Comparing CPU frame (top) with GPU frame (bottom) on CUDA 12.9

On main

This PR

NicolasHug · 2025-08-15T09:55:11Z

test/test_decoders.py

+            gpu_frame = decoder_gpu.get_frame_at(frame_index).data.cpu()
+            cpu_frame = decoder_cpu.get_frame_at(frame_index).data
+
+            torch.testing.assert_close(gpu_frame, cpu_frame, rtol=0, atol=2)


On main this fails on BT709_FULL_RANGE with

E AssertionError: Tensor-likes are not close!
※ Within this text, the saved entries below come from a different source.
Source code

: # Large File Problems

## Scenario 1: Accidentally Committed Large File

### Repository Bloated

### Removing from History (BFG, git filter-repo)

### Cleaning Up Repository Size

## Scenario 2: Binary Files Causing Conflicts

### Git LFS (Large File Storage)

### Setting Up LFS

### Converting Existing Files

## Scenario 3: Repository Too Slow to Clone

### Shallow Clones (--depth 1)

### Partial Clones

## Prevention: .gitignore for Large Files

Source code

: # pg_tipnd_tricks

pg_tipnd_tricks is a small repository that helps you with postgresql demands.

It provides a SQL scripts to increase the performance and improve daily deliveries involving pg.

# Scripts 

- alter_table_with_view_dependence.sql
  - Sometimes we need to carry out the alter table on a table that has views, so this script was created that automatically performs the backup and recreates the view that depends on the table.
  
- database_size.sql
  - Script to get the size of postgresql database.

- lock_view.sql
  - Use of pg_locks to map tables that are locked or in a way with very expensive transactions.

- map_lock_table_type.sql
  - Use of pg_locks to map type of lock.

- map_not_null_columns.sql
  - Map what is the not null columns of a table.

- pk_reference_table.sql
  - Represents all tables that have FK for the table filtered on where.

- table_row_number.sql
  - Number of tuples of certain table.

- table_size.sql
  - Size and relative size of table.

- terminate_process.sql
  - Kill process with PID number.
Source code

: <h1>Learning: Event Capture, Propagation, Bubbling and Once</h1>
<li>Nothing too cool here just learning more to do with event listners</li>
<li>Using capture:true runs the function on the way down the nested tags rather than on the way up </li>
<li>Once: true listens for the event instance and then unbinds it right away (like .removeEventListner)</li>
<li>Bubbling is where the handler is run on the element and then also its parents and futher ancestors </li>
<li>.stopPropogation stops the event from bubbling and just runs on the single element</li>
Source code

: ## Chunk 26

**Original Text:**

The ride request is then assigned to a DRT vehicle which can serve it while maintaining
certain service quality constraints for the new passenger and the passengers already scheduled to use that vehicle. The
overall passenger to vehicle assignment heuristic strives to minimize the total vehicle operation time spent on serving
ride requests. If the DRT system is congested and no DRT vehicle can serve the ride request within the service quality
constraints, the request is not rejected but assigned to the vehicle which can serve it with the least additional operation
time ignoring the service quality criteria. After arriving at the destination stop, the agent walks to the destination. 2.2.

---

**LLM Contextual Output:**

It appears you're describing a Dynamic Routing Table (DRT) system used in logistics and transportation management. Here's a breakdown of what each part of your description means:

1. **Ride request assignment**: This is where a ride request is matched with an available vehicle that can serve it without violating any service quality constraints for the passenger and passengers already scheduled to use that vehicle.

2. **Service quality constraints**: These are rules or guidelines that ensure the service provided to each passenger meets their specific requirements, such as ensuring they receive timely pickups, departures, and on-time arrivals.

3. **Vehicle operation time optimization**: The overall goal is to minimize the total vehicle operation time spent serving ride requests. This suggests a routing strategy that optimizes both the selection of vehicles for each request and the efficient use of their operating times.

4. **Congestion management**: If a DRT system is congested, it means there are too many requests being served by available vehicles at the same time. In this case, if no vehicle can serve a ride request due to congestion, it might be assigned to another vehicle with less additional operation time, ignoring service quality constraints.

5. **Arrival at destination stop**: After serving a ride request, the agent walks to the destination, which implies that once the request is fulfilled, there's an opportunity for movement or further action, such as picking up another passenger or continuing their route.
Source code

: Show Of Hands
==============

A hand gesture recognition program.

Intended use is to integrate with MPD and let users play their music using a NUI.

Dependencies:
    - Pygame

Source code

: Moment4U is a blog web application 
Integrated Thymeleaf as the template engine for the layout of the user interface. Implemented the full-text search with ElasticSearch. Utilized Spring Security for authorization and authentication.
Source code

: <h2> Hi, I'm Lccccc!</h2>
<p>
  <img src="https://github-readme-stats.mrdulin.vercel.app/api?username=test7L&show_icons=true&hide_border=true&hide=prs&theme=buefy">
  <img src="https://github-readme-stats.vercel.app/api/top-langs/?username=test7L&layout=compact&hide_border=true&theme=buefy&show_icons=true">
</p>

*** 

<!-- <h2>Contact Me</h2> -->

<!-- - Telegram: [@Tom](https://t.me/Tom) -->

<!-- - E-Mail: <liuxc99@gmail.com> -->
E E Mismatched elements: 2012707 / 2764800 (72.8%) E Greatest absolute difference: 20 at index (0, 62, 206) (up to 2 allowed) E Greatest relative difference: 1.0 at index (0, 0, 640) (up to 0 allowed)

NicolasHug · 2025-08-18T09:06:16Z

test/test_decoders.py

+                torch.testing.assert_close(gpu_frame, cpu_frame, rtol=0, atol=2)
+            elif cuda_version_used_for_building_torch() == (12, 8):
+                assert psnr(gpu_frame, cpu_frame) > 20
+


So, I developed this PR on CUDA 12.9, and I was unconditionally using torch.testing.assert_close(gpu_frame, cpu_frame, rtol=0, atol=2) which was passing. And it's passing on the 12.9 CI job.
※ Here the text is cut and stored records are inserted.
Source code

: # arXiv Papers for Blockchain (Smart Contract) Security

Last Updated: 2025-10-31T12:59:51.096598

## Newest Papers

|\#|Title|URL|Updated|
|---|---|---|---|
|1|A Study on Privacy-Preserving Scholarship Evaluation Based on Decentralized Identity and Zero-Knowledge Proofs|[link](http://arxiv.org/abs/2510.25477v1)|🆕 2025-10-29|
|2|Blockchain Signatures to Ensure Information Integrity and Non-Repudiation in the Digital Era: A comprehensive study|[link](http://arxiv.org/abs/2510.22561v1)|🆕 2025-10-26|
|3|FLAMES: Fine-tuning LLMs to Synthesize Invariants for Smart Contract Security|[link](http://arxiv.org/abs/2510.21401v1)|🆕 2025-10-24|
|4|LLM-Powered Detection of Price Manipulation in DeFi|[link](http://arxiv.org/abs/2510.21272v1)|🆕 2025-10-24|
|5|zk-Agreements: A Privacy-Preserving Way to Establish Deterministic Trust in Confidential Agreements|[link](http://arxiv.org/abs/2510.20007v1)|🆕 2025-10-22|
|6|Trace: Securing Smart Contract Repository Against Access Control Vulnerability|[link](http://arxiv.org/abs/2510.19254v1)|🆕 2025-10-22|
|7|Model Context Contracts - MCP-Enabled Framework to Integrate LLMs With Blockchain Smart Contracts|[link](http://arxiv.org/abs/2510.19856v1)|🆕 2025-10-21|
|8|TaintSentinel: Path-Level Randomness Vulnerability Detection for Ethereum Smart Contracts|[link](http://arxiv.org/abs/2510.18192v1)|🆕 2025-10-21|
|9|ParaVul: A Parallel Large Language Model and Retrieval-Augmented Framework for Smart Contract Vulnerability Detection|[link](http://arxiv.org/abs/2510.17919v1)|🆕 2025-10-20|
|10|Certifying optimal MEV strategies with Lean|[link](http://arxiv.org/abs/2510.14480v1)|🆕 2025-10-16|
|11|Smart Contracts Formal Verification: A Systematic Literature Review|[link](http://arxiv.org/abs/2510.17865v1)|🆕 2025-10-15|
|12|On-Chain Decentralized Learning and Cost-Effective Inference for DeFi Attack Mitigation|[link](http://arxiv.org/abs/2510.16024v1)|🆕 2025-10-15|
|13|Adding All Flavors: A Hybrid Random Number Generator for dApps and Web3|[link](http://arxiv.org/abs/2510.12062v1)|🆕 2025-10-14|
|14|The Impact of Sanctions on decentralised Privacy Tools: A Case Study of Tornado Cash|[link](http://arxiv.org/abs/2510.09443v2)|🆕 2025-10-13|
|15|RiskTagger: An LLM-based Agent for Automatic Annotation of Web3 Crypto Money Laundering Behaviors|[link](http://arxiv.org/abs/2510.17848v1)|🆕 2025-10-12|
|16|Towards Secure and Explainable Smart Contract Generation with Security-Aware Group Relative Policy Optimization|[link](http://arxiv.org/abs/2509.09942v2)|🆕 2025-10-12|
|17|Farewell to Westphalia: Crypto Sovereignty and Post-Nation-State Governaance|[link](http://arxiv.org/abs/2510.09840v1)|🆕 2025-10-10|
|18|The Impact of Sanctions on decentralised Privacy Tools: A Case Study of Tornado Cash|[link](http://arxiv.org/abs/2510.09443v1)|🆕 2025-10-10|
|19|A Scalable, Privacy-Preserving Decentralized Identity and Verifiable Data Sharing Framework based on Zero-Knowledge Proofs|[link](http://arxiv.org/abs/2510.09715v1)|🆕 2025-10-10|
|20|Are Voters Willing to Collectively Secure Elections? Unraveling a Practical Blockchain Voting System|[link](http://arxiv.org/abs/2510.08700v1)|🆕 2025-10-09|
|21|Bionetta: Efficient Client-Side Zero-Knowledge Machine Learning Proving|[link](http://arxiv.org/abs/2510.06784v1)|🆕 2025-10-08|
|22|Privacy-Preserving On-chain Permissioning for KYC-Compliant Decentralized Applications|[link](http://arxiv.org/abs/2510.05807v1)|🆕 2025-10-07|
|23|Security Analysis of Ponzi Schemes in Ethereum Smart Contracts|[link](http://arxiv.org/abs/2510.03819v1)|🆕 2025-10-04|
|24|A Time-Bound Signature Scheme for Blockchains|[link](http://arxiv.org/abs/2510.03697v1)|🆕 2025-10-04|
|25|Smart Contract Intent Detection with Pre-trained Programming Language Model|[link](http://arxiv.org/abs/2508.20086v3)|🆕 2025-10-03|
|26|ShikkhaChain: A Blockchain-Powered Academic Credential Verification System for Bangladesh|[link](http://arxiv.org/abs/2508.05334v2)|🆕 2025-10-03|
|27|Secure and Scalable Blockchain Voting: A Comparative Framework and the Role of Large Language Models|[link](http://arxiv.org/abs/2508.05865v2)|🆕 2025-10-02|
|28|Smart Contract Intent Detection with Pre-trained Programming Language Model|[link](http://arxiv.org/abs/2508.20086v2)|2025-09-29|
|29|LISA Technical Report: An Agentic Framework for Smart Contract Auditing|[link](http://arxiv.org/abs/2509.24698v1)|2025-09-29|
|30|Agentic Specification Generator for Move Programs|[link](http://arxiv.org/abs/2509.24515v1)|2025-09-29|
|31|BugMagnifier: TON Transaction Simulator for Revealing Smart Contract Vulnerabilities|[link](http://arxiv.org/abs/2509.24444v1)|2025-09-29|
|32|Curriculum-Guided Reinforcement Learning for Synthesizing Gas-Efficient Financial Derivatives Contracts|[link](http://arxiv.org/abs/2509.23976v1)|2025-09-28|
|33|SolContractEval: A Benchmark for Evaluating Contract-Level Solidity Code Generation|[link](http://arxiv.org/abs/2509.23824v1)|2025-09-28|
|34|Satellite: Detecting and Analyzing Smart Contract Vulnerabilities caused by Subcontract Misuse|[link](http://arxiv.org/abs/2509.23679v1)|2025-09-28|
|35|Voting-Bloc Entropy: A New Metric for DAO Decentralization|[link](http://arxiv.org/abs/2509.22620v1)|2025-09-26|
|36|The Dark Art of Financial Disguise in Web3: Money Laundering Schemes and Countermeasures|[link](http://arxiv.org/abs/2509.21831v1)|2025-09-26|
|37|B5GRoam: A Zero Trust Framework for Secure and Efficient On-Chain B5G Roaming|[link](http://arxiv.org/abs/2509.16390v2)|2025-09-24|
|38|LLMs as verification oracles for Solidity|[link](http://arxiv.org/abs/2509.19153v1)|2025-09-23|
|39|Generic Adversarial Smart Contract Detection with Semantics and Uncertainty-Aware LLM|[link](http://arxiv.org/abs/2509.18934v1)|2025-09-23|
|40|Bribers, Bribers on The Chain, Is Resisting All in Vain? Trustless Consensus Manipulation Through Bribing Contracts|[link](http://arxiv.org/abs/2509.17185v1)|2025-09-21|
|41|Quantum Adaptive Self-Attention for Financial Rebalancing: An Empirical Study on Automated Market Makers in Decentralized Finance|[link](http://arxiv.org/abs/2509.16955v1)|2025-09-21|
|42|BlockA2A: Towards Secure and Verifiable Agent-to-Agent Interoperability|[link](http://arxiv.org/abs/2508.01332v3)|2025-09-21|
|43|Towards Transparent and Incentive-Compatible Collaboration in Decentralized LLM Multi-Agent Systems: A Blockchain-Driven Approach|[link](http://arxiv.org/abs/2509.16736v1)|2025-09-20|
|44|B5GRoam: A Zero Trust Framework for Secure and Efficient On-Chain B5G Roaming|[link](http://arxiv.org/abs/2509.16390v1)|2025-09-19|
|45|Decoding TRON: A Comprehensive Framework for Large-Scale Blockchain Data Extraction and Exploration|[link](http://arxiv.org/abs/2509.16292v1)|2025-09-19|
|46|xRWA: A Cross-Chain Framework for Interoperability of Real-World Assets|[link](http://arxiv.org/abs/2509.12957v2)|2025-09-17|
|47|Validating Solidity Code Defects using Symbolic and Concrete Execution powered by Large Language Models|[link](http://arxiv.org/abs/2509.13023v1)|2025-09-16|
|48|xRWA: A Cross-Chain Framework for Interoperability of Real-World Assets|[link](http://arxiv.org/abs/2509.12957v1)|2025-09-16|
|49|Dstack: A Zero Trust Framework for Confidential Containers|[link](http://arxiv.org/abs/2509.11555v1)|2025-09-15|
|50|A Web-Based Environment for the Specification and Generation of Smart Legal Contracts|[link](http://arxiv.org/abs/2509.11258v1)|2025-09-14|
When I submitted the PR and the CI tested on CUDA 12.6, I realized the test wasn't passing. I'm unable to tell by how much, and I'm unable to reproduce locally because I don't have 12.6, and I can't ssh into the runner either.

12.8 is producing OK results, with a psnr of ~24, but it's not as good as with 12.9.

I honestly think we should treat this as bugs in NPP that were eventually fixed in 12.9. I can't imagine us having to use different code-paths depending on the current runtime CUDA version. That sounds too complicated, and I'm not even sure that is doable. I.e. this isn't about compile-time #define checks, that wouldn't be enough, because we can compile on 12.9 and run on 12.8.

Note that 12.6 is considered to be legacy support from now on with torch: pytorch/pytorch#159980

scotts · 2025-08-18T14:23:18Z

Is there any documentation that explains "709 HDTV full color conversion" versus "RGB 709 CSC color conversion" more? Whenever I search for it, I always land back at the Nvidia docs. Is it an Nvidia-only concept, or a part of the the standard, but using a different name?

NicolasHug · 2025-08-18T14:34:56Z

You probably won't find resources directly addressing this. It mostly has to do with the color range: full vs limited. NVidia calls those "HDTV" and "CSC".

But the color-range (full vs limited) is an orthogonal concept to the color space (709), so it's unlikely you'll find resources explaining both concepts simultaneously for 709 specifically.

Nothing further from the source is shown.